The simple man believes every word,
but the prudent man watches his steps.
Proverbs 14:15 (BSB).
Image generated with the assistance of Microsoft Word
I write because I'm dying. Not just in the poetic or existential sense, but in the very real, very inevitable way that all humans face. We are all participants in a march toward an endpoint; death is the silent tailor who took our measurements at birth, our final outfit meticulously prepared without our consent. But is the looming spectre of death truly a fundamental reason to write?
When I consider the ancient artists who left their handprints on the walls of the Cueva de las Manos in Argentina, I see a timeless desire to declare existence. Like them, my writing is a proclamation: "I was here." It's my method of defying the oblivion that death promises—a refusal to fade quietly.
Yet, there is another reason, intimately linked to this defiance of mortality, and that is the preservation of identity. The dead, after all, suffer a grave injustice at the hands of the living: they cannot defend themselves against misrepresentation or slander. They cannot participate in the narratives crafted about their lives, much like the characters in Máirtín Ó Cadhain's novel, The Dirty Dust, who, even in the afterlife, clamour to have their stories told rightly.

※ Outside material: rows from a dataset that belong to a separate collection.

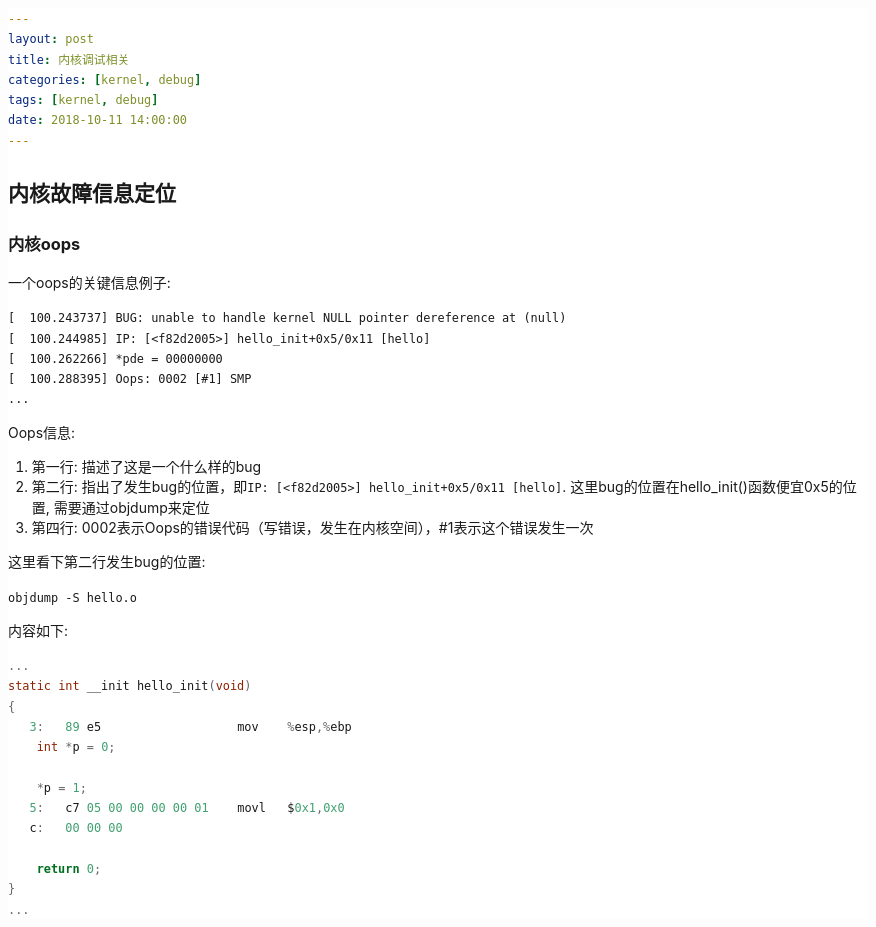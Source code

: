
 ```yaml
---
layout: post
title: 内核调试相关
categories: [kernel, debug]
tags: [kernel, debug]
date: 2018-10-11 14:00:00
---
```


## 内核故障信息定位

### 内核oops

一个oops的关键信息例子:

```shell
[  100.243737] BUG: unable to handle kernel NULL pointer dereference at (null)
[  100.244985] IP: [<f82d2005>] hello_init+0x5/0x11 [hello]
[  100.262266] *pde = 00000000 
[  100.288395] Oops: 0002 [#1] SMP 
...
```

Oops信息:

1. 第一行: 描述了这是一个什么样的bug
2. 第二行: 指出了发生bug的位置，即`IP: [<f82d2005>] hello_init+0x5/0x11 [hello]`. 这里bug的位置在hello_init()函数便宜0x5的位置, 需要通过objdump来定位
3. 第四行: 0002表示Oops的错误代码（写错误，发生在内核空间），#1表示这个错误发生一次

这里看下第二行发生bug的位置:

```shell
objdump -S hello.o
```

内容如下:

```c
...
static int __init hello_init(void)
{
   3:   89 e5                   mov    %esp,%ebp
    int *p = 0;
     
    *p = 1;
   5:   c7 05 00 00 00 00 01    movl   $0x1,0x0
   c:   00 00 00 
     
    return 0;
}
...
```
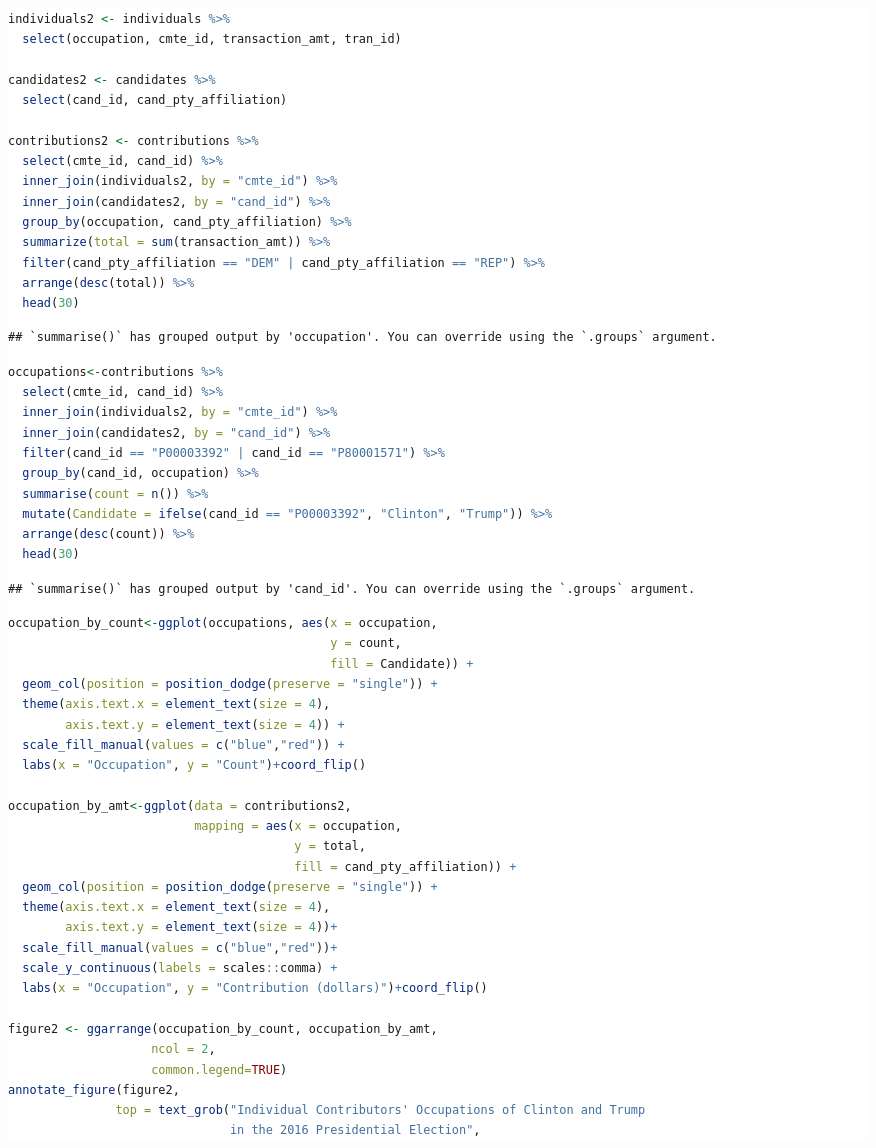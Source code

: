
 ``` r
individuals2 <- individuals %>% 
  select(occupation, cmte_id, transaction_amt, tran_id)

candidates2 <- candidates %>% 
  select(cand_id, cand_pty_affiliation)

contributions2 <- contributions %>% 
  select(cmte_id, cand_id) %>% 
  inner_join(individuals2, by = "cmte_id") %>% 
  inner_join(candidates2, by = "cand_id") %>% 
  group_by(occupation, cand_pty_affiliation) %>% 
  summarize(total = sum(transaction_amt)) %>% 
  filter(cand_pty_affiliation == "DEM" | cand_pty_affiliation == "REP") %>% 
  arrange(desc(total)) %>% 
  head(30)
```

    ## `summarise()` has grouped output by 'occupation'. You can override using the `.groups` argument.

``` r
occupations<-contributions %>% 
  select(cmte_id, cand_id) %>% 
  inner_join(individuals2, by = "cmte_id") %>% 
  inner_join(candidates2, by = "cand_id") %>% 
  filter(cand_id == "P00003392" | cand_id == "P80001571") %>% 
  group_by(cand_id, occupation) %>% 
  summarise(count = n()) %>% 
  mutate(Candidate = ifelse(cand_id == "P00003392", "Clinton", "Trump")) %>% 
  arrange(desc(count)) %>% 
  head(30)
```

    ## `summarise()` has grouped output by 'cand_id'. You can override using the `.groups` argument.

``` r
occupation_by_count<-ggplot(occupations, aes(x = occupation, 
                                             y = count, 
                                             fill = Candidate)) +
  geom_col(position = position_dodge(preserve = "single")) +
  theme(axis.text.x = element_text(size = 4),
        axis.text.y = element_text(size = 4)) +
  scale_fill_manual(values = c("blue","red")) +
  labs(x = "Occupation", y = "Count")+coord_flip()

occupation_by_amt<-ggplot(data = contributions2, 
                          mapping = aes(x = occupation, 
                                        y = total, 
                                        fill = cand_pty_affiliation)) +
  geom_col(position = position_dodge(preserve = "single")) +
  theme(axis.text.x = element_text(size = 4),
        axis.text.y = element_text(size = 4))+
  scale_fill_manual(values = c("blue","red"))+
  scale_y_continuous(labels = scales::comma) +
  labs(x = "Occupation", y = "Contribution (dollars)")+coord_flip()

figure2 <- ggarrange(occupation_by_count, occupation_by_amt,
                    ncol = 2, 
                    common.legend=TRUE)
annotate_figure(figure2, 
               top = text_grob("Individual Contributors' Occupations of Clinton and Trump 
                               in the 2016 Presidential Election", 
```
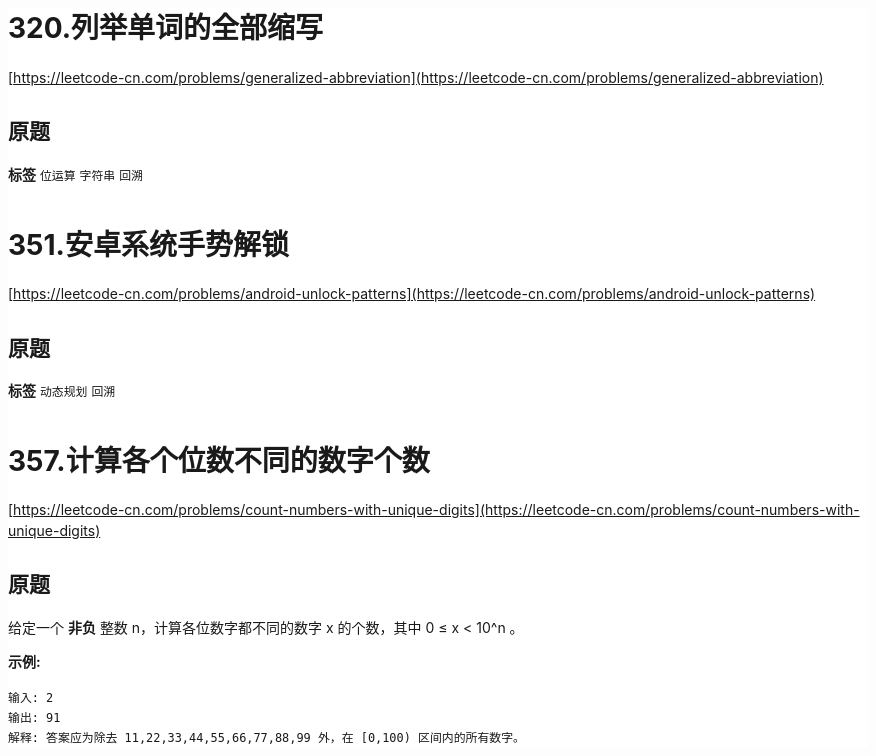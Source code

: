 
##
```python

```
>
# 320.列举单词的全部缩写
[https://leetcode-cn.com/problems/generalized-abbreviation](https://leetcode-cn.com/problems/generalized-abbreviation) 
## 原题


**标签**
`位运算` `字符串` `回溯` 


##
```python

```
>
# 351.安卓系统手势解锁
[https://leetcode-cn.com/problems/android-unlock-patterns](https://leetcode-cn.com/problems/android-unlock-patterns) 
## 原题


**标签**
`动态规划` `回溯` 


##
```python

```
>
# 357.计算各个位数不同的数字个数
[https://leetcode-cn.com/problems/count-numbers-with-unique-digits](https://leetcode-cn.com/problems/count-numbers-with-unique-digits) 
## 原题
给定一个 **非负** 整数 n，计算各位数字都不同的数字 x 的个数，其中 0 ≤ x < 10^n 。

 **示例:** 

```
输入: 2
输出: 91 
解释: 答案应为除去 11,22,33,44,55,66,77,88,99 外，在 [0,100) 区间内的所有数字。

```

My family harbours a tale of a great uncle, a story that illustrates this point vividly. He allegedly answered the door to a foreign salesman peddling goods from a suitcase. In a moment of questionable judgment, he seized the suitcase and shut the door. As the salesman pounded on the door and peered through the keyhole, my uncle supposedly jabbed a toothpick into his eye. This story, patently absurd, morphs with each retelling. While many dismiss it as nonsense, there are always a few, perhaps those more credulous or less inclined to critical thinking, who entertain it as fact.
This anecdote, over time, has grown legs, as stories often do, shaped by biases and the whims of the storyteller. Yet, it underscores a crucial point: without a voice, without a defender, anyone's life story can be twisted into a grotesque caricature of the truth — I also take this as a personal warning as one of the traits God hates is "a false witness who pours out lies" according to Proverbs 6.
Thus, I write to claim my narrative, to ensure that my voice echoes beyond the silence of the grave. In writing, I defend not only my existence but my essence from being misrepresented or forgotten. It's an act of preservation as much as it is an act of creation—a laying down of memories in a form that can speak long after I cannot.
Writing, therefore, becomes an act of both defiance and defence. It is a way to exist beyond the temporal boundaries set by our physical bodies, allowing us to claim both our space and our truth in a world that will move forward without us. Just as those ancient handprints reach out from their stone canvases, my words reach out from the page, a testament to the life I lived and the truths I held dear.